AMD CTO spills 'Steamroller' core specs
Shows off impending Opteron SeaMicro microserver
Hot Chips Mark Papermaster, CTO at Advanced Micro Devices, gave the keynote address at the Hot Chips 24 conference in Cupertino today. Papermaster's mission was ostensibly to talk about heterogeneous computing, a drum that the chip peddler has been banging on since last fall. But the real news was that Papermaster divulged some of the feeds and speeds of the "Steamroller" core modules for desktop and server processors while also showing off a variant of the SeaMicro microserver sporting an Opteron socket.
The "Piledriver" core modules only started shipping in the "Trinity" APUs, a hybrid CPU-GPU design last mentioned back in May, and they have yet to be incorporated inside Opteron server processors, which are still stuck at the "Bulldozer" core module level. As El Reg reported earlier this week, Suresh Gopalakrishnan, vice president and general manager of AMD's server business unit, is promising to stage the Piledriver Opteron machines - the "Delhi" Opteron 3300s for single-socket machines, the "Seoul" Opteron 4300s for two-socket and single-socket systems, and the "Abu Dhabi" Opteron 6300s for two-socket and four-socket servers - over 2012 and 2013, with at least one variant of Piledrivers expected sometime before the end of this year.
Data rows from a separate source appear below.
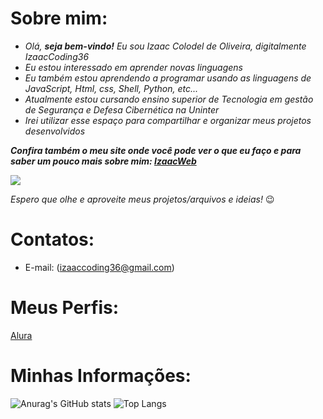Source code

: # Sobre mim:

- _Olá, **seja bem-vindo!** Eu sou Izaac Colodel de Oliveira, digitalmente IzaacCoding36_
- _Eu estou interessado em aprender novas linguagens_
- _Eu também estou aprendendo a programar usando as linguagens de JavaScript, Html, css, Shell, Python, etc..._
- _Atualmente estou cursando ensino superior de Tecnologia em gestão de Segurança e Defesa Cibernética na Uninter_
- _Irei utilizar esse espaço para compartilhar e organizar meus projetos desenvolvidos_

**_Confira também o meu site onde você pode ver o que eu faço e para saber um pouco mais sobre mim: [IzaacWeb](https://izaacweb.vercel.app/)_**

![](https://media.tenor.com/24tIz3UhN50AAAAC/reasonsimbroke-xbox.gif)

*Espero que olhe e aproveite meus projetos/arquivos e ideias!* 😉

# Contatos:

- E-mail: (izaaccoding36@gmail.com)

# Meus Perfis:

[Alura](https://cursos.alura.com.br/user/izaac-colodel-3162)

# Minhas Informações: 

![Anurag's GitHub stats](https://github-readme-stats.vercel.app/api?username=IzaacCoding36&theme=merko&show_icons=true)
![Top Langs](https://github-readme-stats.vercel.app/api/top-langs/?username=IzaacCoding36&theme=merko&layout=compact)
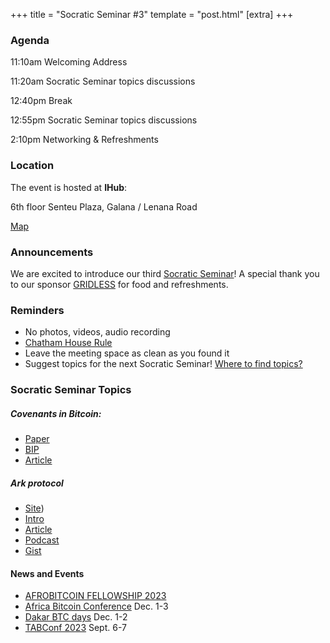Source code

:  +++
 title = "Socratic Seminar #3"
 template = "post.html"
 [extra]
 +++

 ### Agenda

 11:10am Welcoming Address

 11:20am Socratic Seminar topics discussions

 12:40pm Break

 12:55pm Socratic Seminar topics discussions

 2:10pm Networking & Refreshments

 ### Location

 The event is hosted at **IHub**:

 6th floor Senteu Plaza, 
 Galana / Lenana Road 

 [Map](https://www.google.com/maps/place/iHub/@-1.2891199,36.7809786,17z/data=!3m1!4b1!4m5!3m4!1s0x182f109996536c39:0x4eb6d6e1e16b4153!8m2!3d-1.2891199!4d36.7831673)  


 ### Announcements

 We are excited to introduce our third [Socratic Seminar](/about)! A special thank you to our 
 sponsor [GRIDLESS](https://gridlesscompute.com) for food and refreshments.

 ### Reminders

   - No photos, videos, audio recording
   - [Chatham House Rule](https://www.chathamhouse.org/about-us/chatham-house-rule)
   - Leave the meeting space as clean as you found it
   - Suggest topics for the next Socratic Seminar! [Where to find topics?](/about/find-topics)

 ### Socratic Seminar Topics

   ##### Covenants in Bitcoin:
   - [Paper](https://fc17.ifca.ai/bitcoin/papers/bitcoin17-final28.pdf)
   - [BIP](https://github.com/bitcoin/bips/blob/master/bip-0119.mediawiki)
   - [Article](https://rusty.ozlabs.org/2023/07/09/covenant-taxonomy.html)

   ##### Ark protocol
   - [Site](https://www.arkpill.me/deep-dive))
   - [Intro](https://burakkeceli.medium.com/introducing-ark-6f87ae45e272)
   - [Article](https://bitcoinmagazine.com/technical/how-ark-plans-to-scale-private-bitcoin-payments)
   - [Podcast](https://www.stacksats.how/podcasts/e109-burak-on-building-ark-scaling-bitcoin-and-improving-privacy)
   - [Gist](https://gist.github.com/RubenSomsen/a394beb1dea9e47e981216768e007454)
  
    

 #### News and Events

   - [AFROBITCOIN FELLOWSHIP 2023](https://www.afrobitcoin.org/fellowship)
   - [Africa Bitcoin Conference](https://www.afrobitcoin.org) Dec. 1-3
   - [Dakar BTC days](https://dakarbitcoindays.com/) Dec. 1-2
   - [TABConf 2023](https://2023.tabconf.com) Sept. 6-7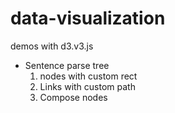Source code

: # data-visualization
demos with d3.v3.js

- Sentence parse tree 
  1. nodes with custom rect
  2. Links with custom path
  3. Compose nodes
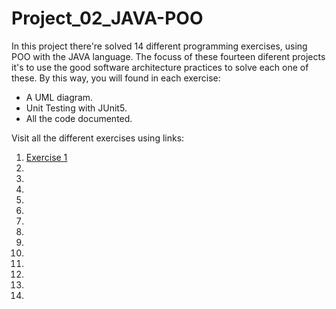 # Project_02_JAVA-POO

In this project there're solved 14 different programming exercises, using POO with the JAVA language. 
The focuss of these fourteen diferent projects it's to use the good software architecture practices to solve each one of these. 
By this way, you will found in each exercise:

- A UML diagram.
- Unit Testing with JUnit5.
- All the code documented.

Visit all the different exercises using links: 
1. <a href="https://github.com/JulitoxD/Project_02_JAVA-POO/tree/main/Exercise_1">Exercise 1</a>
2.
3.
4.
5.
6.
7.
8.
9.
10.
11.
12.
13.
14.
With the Bulldozer, Piledriver, and Steamroller designs, AMD is sticking with its fundamental philosophy of creating a two-core processor module that has a shared floating point unit and other shared components. The idea is to create a module tuned for virtualization and HPC workloads alike that shares some circuits and that doesn't just cookie-cutter cores onto a die and thereby waste real estate, suck juice, and emit heat more than it needs to. The Piledriver cores have a number of tweaks to make them run more efficiently, and according to Papermaster's revelations at Hot Chips, AMD has a few more tricks up its sleeve to get aggregations of dual-core modules to get more work done while generating the same or less heat.
AMD's Steamroller core won't be this blurry
Papermaster said that the Steamroller chip would sport improved integer and floating point pipelines and that a number of changes were being made to goose performance compared to the Bulldozer and Piledriver core modules. The company is not adding HyperThreading to its integer units in the core modules and is sticking with the idea that the chip module itself is multithreaded. That said, Bulldozer and Piledriver chips had shared fetch and decoder units across the two halves of the module, and with the Steamrollers, AMD has realized that it really needs to have a pair of decodes on the module to boost throughput. This decoder is fed by a single fetch unit and feeds into the integer scheduler on each half of the core as well as into a shared floating point scheduler. And each integer unit is getting its own decoder so it can promise customers "no compromises two thread performance" through the core module.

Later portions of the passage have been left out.